■ **Exercise directions**:
Where a picture appears, omit it; repeat everything else in the records exactly.

■ **Records to use**:
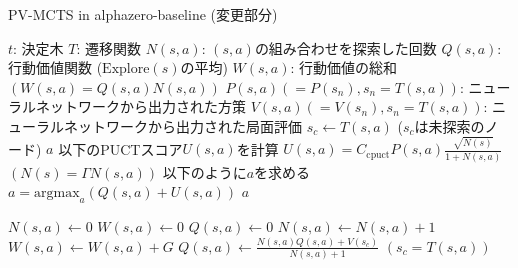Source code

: \begin{algorithm}
    \caption{PV-MCTS in alphazero-baseline (変更部分)}
    \begin{algorithmic}[1]
    \small
        \State $t$: 決定木
        \State $T$: 遷移関数
        \State $N(s, a)$: $(s, a)$の組み合わせを探索した回数
        \State $Q(s, a)$: 行動価値関数 ($\textrm{Explore}(s)$の平均)
        \State $W(s, a)$: 行動価値の総和$(W(s, a)=Q(s, a)N(s, a))$
        \State $P(s, a)(=P(s_n), s_n=T(s, a))$: 
        \State ニューラルネットワークから出力された方策
        \State $V(s, a)(=V(s_n), s_n=T(s, a))$: 
        \State ニューラルネットワークから出力された局面評価
                \State $s_c \gets T(s, a)$ ($s_c$は未探索のノード)
                \State {}
                \State \Return $a$
            \Else
                \State 以下のPUCTスコア$U(s, a)$を計算
                \State \underline{$U(s, a)= C_{\textrm{cpuct}}P(s, a)\frac{\sqrt{N(s)}}{1+N(s, a)}$}
                \State $(N(s)=\Gamma N(s, a))$
                \State 以下のように$a$を求める
                \State $a = {\textrm{argmax}}_a (Q(s, a)+U(s, a))$
                \State \Return $a$
                
            \EndIf
        \EndFunction
                \State $N(s, a) \gets 0$
                \State $W(s, a) \gets 0$
                \State $Q(s, a) \gets 0$
            \EndFor
        \EndFunction
                \State $N(s, a) \gets N(s, a)+1$
                \State $W(s, a) \gets W(s, a)+G$
                \State \underline{$Q(s, a) \gets \frac{N(s, a)Q(s, a)+V(s_c)}{N(s, a)+1}$}
				\State $(s_c = T(s, a))$
            \EndFor
        \EndFunction
    \end{algorithmic}
\end{algorithm}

■ **Reply to the exercise**:
Source code

: \begin{algorithm}
    \caption{PV-MCTS in alphazero-baseline (変更部分)}
    \begin{algorithmic}[1]
    \small
        \State $t$: 決定木
        \State $T$: 遷移関数
        \State $N(s, a)$: $(s, a)$の組み合わせを探索した回数
        \State $Q(s, a)$: 行動価値関数 ($\textrm{Explore}(s)$の平均)
        \State $W(s, a)$: 行動価値の総和$(W(s, a)=Q(s, a)N(s, a))$
        \State $P(s, a)(=P(s_n), s_n=T(s, a))$: 
        \State ニューラルネットワークから出力された方策
        \State $V(s, a)(=V(s_n), s_n=T(s, a))$: 
        \State ニューラルネットワークから出力された局面評価
                \State $s_c \gets T(s, a)$ ($s_c$は未探索のノード)
                \State {}
                \State \Return $a$
            \Else
                \State 以下のPUCTスコア$U(s, a)$を計算
                \State \underline{$U(s, a)= C_{\textrm{cpuct}}P(s, a)\frac{\sqrt{N(s)}}{1+N(s, a)}$}
                \State $(N(s)=\Gamma N(s, a))$
                \State 以下のように$a$を求める
                \State $a = {\textrm{argmax}}_a (Q(s, a)+U(s, a))$
                \State \Return $a$
                
            \EndIf
        \EndFunction
                \State $N(s, a) \gets 0$
                \State $W(s, a) \gets 0$
                \State $Q(s, a) \gets 0$
            \EndFor
        \EndFunction
                \State $N(s, a) \gets N(s, a)+1$
                \State $W(s, a) \gets W(s, a)+G$
                \State \underline{$Q(s, a) \gets \frac{N(s, a)Q(s, a)+V(s_c)}{N(s, a)+1}$}
				\State $(s_c = T(s, a))$
            \EndFor
        \EndFunction
    \end{algorithmic}
\end{algorithm}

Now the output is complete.